(Stored entries)
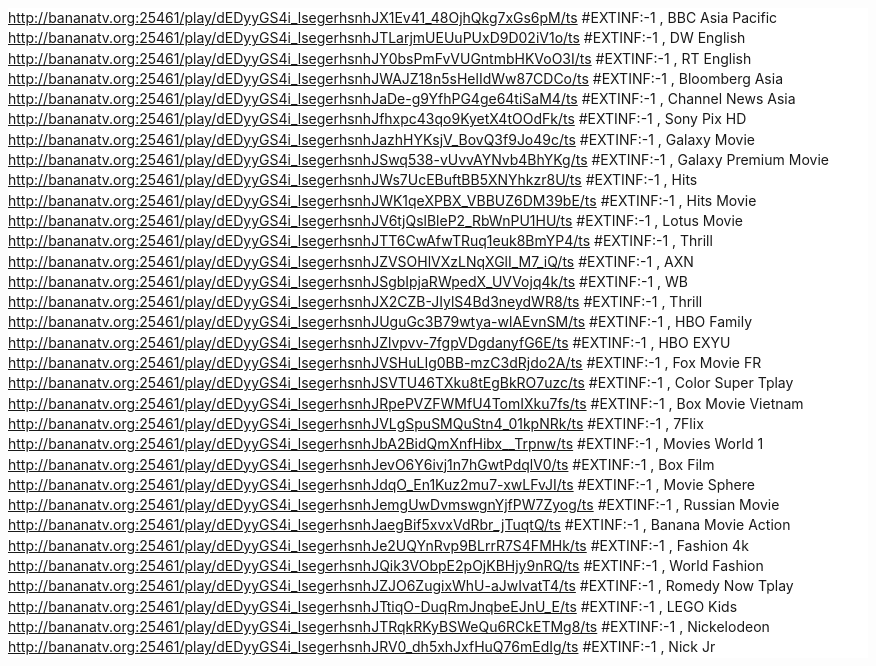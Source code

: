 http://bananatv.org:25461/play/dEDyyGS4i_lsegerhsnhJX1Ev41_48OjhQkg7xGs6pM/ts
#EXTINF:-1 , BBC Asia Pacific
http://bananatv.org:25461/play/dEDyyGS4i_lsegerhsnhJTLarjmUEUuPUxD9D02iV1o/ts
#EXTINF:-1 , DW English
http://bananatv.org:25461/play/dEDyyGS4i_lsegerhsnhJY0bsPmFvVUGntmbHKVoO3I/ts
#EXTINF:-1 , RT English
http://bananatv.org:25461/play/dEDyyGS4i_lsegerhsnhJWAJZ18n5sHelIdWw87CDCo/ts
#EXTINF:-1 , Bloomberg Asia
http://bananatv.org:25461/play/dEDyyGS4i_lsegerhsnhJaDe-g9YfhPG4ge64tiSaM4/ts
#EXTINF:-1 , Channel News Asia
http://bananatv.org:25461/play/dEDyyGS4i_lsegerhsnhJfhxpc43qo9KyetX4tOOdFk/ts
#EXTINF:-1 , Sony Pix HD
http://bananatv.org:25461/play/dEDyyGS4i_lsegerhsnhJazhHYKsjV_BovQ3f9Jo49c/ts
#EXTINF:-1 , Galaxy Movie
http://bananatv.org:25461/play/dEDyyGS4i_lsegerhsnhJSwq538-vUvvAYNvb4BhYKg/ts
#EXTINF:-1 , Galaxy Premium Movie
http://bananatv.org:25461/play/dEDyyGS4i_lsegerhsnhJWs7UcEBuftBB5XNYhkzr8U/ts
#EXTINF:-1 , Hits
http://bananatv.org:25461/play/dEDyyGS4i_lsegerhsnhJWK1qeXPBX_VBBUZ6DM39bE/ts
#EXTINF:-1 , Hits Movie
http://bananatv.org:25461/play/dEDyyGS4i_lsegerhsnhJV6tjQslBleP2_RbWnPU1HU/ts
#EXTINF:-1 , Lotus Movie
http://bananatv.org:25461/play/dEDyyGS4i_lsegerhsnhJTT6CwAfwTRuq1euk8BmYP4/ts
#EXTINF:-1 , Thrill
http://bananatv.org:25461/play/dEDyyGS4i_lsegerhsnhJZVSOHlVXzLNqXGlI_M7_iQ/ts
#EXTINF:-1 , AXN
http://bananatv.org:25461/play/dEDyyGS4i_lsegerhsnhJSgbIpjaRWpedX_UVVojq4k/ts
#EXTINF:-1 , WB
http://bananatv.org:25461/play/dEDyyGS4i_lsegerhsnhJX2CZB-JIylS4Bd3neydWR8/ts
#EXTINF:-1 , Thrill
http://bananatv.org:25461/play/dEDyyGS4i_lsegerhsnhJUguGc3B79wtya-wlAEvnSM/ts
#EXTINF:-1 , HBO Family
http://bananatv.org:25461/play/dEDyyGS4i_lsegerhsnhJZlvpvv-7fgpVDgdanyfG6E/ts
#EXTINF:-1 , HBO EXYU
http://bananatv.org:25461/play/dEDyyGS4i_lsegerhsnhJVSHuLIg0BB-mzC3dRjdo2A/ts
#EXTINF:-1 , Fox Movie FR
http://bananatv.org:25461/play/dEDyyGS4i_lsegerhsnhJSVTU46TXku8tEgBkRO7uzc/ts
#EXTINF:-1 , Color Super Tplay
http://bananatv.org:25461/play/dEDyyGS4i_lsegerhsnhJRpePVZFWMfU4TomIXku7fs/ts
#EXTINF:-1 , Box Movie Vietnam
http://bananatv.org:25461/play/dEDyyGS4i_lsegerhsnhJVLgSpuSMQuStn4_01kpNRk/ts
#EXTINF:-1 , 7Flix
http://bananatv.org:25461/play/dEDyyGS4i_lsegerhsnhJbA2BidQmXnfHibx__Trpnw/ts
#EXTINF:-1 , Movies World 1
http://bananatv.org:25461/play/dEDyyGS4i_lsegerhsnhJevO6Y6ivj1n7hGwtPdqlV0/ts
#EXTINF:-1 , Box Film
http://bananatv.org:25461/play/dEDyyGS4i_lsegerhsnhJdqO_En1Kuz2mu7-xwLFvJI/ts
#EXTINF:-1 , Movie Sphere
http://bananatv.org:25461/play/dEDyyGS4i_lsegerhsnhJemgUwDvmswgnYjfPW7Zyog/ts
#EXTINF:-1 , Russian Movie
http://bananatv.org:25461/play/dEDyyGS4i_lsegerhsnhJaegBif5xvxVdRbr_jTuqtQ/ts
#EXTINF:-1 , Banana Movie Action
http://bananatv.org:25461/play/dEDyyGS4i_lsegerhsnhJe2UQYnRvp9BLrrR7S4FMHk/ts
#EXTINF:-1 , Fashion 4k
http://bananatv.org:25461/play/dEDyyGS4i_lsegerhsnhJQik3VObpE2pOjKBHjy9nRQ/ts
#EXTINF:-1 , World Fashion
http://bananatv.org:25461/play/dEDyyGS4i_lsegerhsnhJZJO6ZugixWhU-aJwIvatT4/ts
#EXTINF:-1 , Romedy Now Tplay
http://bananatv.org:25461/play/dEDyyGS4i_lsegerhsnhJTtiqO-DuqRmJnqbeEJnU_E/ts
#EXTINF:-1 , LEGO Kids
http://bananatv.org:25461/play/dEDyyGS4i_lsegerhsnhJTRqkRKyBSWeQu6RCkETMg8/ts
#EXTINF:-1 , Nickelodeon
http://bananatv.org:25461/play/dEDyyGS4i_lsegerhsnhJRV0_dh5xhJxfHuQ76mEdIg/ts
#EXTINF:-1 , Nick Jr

#### [YOUR INSTRUCTIONS]
Copy range, inclusive: the line holding "#EXTINF:-1 , Russian Movie" to the line holding "#EXTINF:-1 , LEGO Kids". Reproduce exactly those lines of the records above and no others.

#### [YOUR SOLUTION]
#EXTINF:-1 , Russian Movie
http://bananatv.org:25461/play/dEDyyGS4i_lsegerhsnhJaegBif5xvxVdRbr_jTuqtQ/ts
#EXTINF:-1 , Banana Movie Action
http://bananatv.org:25461/play/dEDyyGS4i_lsegerhsnhJe2UQYnRvp9BLrrR7S4FMHk/ts
#EXTINF:-1 , Fashion 4k
http://bananatv.org:25461/play/dEDyyGS4i_lsegerhsnhJQik3VObpE2pOjKBHjy9nRQ/ts
#EXTINF:-1 , World Fashion
http://bananatv.org:25461/play/dEDyyGS4i_lsegerhsnhJZJO6ZugixWhU-aJwIvatT4/ts
#EXTINF:-1 , Romedy Now Tplay
http://bananatv.org:25461/play/dEDyyGS4i_lsegerhsnhJTtiqO-DuqRmJnqbeEJnU_E/ts
#EXTINF:-1 , LEGO Kids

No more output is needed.